If a line in the records contains the string "write", show that line.

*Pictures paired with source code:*

══════════

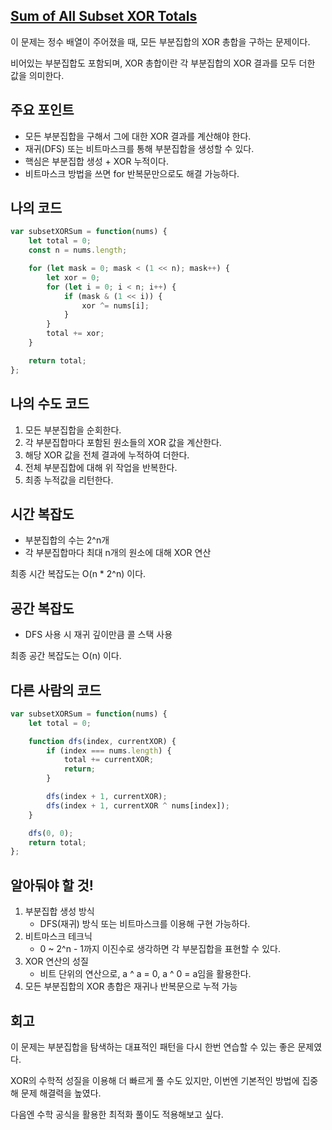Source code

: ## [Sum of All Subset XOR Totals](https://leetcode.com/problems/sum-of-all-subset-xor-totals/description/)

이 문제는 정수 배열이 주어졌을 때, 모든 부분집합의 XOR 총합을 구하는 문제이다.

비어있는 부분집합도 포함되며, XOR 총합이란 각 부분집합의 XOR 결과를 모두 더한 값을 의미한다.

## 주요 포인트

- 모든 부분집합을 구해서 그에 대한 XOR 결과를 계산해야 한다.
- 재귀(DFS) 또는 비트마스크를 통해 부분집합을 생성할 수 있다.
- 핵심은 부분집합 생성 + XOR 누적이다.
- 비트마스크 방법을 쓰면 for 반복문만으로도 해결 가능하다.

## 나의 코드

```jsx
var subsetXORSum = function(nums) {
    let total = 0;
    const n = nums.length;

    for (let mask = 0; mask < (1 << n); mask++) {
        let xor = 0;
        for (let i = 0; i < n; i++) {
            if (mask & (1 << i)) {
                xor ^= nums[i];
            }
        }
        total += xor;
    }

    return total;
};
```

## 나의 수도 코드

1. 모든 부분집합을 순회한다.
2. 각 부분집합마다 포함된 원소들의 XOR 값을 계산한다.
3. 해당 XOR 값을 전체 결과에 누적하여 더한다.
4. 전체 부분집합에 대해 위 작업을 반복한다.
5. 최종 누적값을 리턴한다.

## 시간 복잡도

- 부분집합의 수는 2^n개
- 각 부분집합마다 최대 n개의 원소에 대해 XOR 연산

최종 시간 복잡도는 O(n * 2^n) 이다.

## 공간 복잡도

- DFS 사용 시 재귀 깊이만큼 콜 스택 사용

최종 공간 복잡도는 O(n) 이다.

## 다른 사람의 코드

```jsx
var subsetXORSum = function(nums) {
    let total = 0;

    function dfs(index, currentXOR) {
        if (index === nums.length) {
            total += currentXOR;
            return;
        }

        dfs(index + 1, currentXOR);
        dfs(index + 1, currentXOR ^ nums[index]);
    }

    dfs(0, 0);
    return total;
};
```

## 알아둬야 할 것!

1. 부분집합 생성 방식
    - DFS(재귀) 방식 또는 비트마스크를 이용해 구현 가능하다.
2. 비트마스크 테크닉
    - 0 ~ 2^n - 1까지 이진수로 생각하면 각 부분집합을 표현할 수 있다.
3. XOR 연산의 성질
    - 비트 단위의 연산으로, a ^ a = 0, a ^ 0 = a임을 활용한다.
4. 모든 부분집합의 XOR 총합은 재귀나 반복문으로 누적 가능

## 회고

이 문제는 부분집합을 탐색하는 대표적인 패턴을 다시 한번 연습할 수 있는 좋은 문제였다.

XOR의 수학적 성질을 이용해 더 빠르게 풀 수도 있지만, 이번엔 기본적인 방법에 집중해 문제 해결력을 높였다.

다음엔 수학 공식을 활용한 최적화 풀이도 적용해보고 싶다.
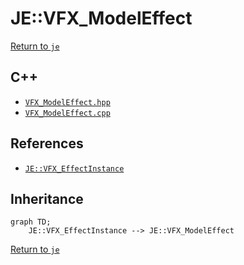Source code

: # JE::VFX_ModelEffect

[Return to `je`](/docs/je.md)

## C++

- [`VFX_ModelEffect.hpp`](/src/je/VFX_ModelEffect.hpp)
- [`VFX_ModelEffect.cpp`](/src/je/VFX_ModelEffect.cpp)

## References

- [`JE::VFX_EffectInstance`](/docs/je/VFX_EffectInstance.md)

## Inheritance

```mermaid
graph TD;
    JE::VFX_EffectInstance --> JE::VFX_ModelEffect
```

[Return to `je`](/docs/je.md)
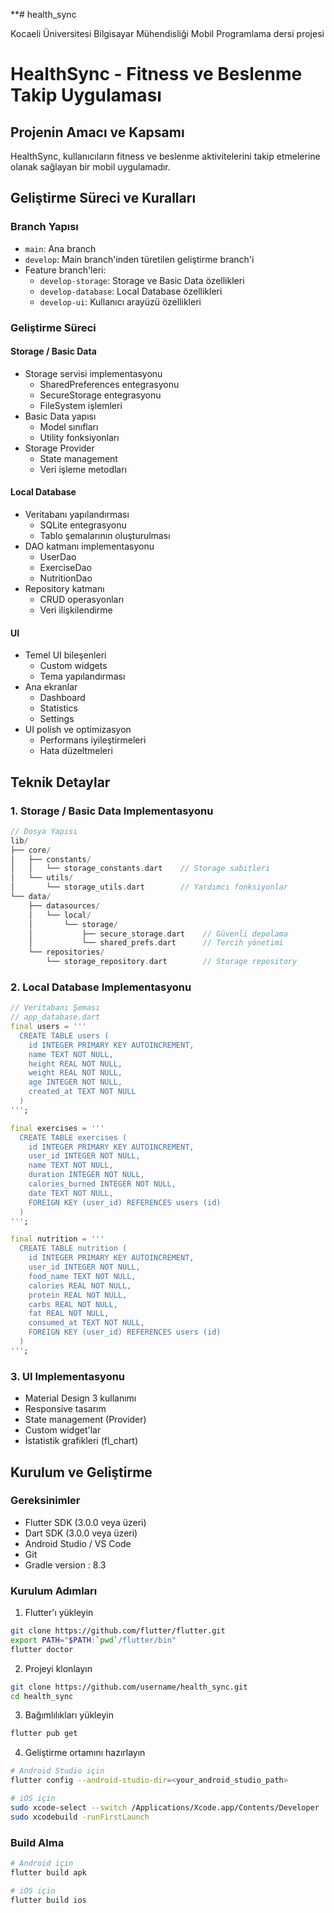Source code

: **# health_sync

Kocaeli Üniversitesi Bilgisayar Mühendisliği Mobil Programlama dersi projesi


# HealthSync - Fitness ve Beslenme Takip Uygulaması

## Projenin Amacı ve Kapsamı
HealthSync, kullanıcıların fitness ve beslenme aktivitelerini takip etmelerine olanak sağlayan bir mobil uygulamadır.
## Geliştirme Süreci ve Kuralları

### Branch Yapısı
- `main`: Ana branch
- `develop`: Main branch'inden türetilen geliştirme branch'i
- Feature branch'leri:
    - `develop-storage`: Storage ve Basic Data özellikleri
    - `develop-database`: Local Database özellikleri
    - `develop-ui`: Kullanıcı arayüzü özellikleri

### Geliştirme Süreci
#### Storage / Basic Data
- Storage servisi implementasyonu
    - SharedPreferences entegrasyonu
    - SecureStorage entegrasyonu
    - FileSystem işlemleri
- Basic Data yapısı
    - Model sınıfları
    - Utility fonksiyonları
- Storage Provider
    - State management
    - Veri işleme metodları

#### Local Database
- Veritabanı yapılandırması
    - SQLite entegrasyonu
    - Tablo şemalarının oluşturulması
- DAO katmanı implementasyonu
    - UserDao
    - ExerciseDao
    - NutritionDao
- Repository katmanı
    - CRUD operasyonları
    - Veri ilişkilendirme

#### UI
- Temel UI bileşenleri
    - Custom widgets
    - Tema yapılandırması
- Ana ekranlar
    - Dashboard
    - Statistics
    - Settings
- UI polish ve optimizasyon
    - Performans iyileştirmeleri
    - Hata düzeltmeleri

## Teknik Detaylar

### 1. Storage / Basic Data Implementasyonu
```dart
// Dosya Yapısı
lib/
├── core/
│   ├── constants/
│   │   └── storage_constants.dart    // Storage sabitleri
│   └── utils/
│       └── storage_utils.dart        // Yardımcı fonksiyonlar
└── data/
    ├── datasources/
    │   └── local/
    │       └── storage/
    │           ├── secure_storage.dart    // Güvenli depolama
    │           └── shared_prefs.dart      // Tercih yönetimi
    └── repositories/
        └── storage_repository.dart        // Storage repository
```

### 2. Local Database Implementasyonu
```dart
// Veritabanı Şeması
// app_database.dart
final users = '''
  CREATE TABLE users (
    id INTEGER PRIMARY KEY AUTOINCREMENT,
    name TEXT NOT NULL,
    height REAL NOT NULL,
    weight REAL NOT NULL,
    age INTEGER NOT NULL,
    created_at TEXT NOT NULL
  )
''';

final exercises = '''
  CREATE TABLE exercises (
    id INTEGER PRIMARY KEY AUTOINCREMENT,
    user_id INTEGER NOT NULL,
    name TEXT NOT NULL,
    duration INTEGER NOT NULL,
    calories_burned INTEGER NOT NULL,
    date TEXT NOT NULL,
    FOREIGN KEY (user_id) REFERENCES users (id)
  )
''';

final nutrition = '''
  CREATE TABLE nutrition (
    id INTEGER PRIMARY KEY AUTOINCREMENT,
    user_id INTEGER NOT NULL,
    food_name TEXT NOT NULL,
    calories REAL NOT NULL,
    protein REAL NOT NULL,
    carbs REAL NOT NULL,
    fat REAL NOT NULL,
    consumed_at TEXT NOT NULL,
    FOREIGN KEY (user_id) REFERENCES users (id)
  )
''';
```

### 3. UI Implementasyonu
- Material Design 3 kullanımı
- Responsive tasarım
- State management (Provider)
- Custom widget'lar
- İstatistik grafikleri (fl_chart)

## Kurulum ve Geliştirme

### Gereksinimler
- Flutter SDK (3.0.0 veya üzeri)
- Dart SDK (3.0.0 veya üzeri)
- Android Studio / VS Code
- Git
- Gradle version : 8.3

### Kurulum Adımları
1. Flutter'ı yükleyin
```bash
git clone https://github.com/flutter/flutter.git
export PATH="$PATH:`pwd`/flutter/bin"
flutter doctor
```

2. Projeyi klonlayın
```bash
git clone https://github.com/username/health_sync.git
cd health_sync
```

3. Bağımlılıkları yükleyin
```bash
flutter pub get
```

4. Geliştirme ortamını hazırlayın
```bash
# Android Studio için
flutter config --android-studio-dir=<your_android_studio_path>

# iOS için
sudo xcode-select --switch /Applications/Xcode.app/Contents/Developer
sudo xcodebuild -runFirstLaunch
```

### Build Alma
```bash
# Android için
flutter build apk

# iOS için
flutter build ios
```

══════════

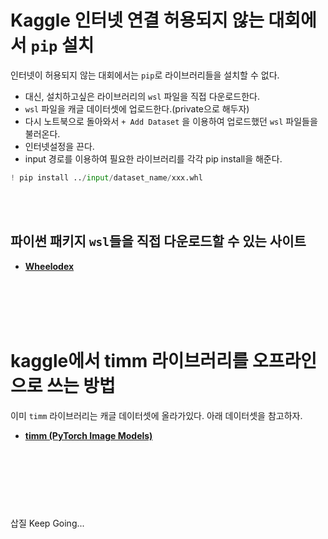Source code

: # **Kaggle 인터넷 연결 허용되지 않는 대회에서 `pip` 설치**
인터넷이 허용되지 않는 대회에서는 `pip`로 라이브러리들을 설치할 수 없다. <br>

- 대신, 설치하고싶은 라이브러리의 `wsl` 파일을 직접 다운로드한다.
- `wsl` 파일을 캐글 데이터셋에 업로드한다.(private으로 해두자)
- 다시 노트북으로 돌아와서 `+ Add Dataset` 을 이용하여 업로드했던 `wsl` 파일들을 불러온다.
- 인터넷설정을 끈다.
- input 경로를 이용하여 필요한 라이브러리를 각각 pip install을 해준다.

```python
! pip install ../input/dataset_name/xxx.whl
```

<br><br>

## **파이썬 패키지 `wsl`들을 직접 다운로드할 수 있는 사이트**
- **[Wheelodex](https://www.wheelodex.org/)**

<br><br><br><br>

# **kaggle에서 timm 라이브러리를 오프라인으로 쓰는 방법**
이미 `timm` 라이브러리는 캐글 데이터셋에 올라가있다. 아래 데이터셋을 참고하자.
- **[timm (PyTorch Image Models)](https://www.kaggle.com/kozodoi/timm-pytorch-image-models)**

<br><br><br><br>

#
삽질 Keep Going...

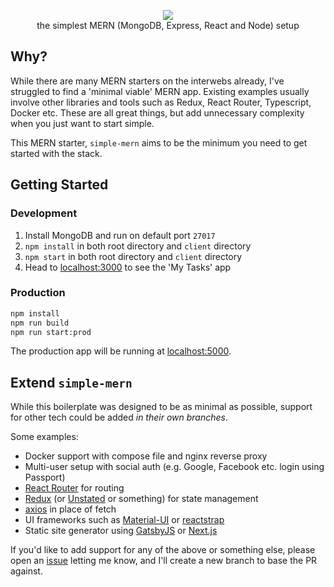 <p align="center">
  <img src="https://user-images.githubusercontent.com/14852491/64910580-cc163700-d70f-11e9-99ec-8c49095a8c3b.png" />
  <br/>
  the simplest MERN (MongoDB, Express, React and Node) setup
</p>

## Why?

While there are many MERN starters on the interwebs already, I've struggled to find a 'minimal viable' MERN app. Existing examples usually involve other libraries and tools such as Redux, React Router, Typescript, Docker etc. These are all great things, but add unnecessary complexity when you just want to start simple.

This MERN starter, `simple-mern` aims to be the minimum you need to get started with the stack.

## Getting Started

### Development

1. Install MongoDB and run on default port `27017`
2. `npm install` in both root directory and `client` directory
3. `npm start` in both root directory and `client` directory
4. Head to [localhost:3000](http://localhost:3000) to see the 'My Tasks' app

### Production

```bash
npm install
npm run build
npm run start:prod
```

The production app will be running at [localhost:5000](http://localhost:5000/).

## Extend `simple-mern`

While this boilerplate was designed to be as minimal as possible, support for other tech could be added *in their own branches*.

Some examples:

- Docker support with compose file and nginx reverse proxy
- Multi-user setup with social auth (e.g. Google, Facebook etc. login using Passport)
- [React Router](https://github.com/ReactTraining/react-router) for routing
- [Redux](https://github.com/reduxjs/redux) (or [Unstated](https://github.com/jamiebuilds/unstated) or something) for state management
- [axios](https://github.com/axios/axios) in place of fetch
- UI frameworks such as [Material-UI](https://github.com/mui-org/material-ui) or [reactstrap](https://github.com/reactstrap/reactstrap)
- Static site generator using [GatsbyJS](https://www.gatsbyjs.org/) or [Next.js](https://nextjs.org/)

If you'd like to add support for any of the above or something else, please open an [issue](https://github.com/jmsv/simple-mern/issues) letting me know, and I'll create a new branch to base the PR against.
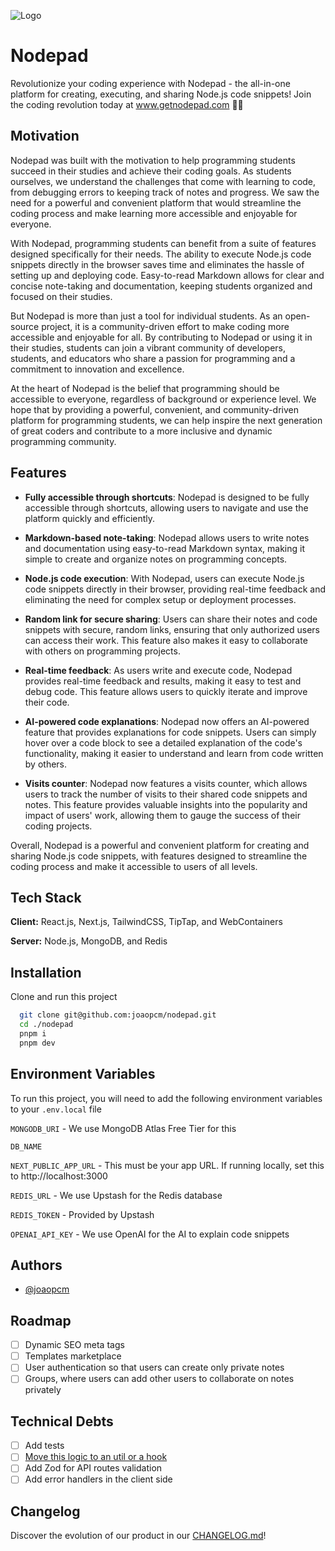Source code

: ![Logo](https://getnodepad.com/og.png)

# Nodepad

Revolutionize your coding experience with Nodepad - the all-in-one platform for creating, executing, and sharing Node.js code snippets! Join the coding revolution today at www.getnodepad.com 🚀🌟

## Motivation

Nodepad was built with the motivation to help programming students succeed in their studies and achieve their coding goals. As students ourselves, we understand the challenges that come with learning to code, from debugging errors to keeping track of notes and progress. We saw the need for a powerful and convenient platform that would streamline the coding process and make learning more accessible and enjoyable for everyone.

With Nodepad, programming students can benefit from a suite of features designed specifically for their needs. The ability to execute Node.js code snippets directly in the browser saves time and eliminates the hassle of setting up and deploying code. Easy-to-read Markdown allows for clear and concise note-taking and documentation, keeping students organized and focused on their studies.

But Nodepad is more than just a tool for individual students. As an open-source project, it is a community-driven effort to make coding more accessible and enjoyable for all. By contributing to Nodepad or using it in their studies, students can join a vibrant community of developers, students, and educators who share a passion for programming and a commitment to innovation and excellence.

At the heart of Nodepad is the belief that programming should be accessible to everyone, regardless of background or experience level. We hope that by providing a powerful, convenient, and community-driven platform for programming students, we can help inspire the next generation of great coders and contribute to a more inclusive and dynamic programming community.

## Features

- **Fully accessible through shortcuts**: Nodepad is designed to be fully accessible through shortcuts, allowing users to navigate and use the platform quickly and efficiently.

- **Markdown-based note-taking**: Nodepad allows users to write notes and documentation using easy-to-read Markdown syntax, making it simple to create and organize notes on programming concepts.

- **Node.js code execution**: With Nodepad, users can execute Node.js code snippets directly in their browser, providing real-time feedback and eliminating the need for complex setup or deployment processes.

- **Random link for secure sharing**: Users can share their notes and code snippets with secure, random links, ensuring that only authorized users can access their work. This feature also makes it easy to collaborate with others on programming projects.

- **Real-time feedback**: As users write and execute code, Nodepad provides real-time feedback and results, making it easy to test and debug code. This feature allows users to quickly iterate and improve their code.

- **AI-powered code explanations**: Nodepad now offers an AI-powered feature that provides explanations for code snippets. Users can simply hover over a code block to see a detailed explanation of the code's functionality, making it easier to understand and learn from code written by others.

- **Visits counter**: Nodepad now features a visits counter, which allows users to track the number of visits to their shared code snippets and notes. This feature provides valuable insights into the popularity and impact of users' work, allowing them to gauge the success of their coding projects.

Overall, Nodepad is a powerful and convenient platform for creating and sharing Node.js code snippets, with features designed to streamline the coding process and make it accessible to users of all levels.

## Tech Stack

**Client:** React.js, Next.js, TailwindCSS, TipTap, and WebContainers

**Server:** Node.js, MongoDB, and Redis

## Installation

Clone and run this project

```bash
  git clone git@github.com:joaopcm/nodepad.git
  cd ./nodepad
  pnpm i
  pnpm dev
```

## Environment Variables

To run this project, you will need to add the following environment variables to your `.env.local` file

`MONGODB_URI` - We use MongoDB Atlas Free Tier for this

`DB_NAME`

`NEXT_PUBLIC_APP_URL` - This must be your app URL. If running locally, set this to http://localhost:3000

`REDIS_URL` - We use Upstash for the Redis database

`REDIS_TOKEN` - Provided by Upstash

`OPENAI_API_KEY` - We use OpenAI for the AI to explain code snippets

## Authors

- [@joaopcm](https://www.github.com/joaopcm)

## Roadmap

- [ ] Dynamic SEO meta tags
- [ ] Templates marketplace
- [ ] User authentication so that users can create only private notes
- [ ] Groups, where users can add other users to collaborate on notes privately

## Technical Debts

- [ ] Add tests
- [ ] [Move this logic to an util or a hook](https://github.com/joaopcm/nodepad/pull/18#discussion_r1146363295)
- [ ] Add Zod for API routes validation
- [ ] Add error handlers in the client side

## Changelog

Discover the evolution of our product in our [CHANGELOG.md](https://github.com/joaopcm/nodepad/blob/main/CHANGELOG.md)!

══════════

*Solution for this task:*
- **Markdown-based note-taking**: Nodepad allows users to write notes and documentation using easy-to-read Markdown syntax, making it simple to create and organize notes on programming concepts.
- **Real-time feedback**: As users write and execute code, Nodepad provides real-time feedback and results, making it easy to test and debug code. This feature allows users to quickly iterate and improve their code.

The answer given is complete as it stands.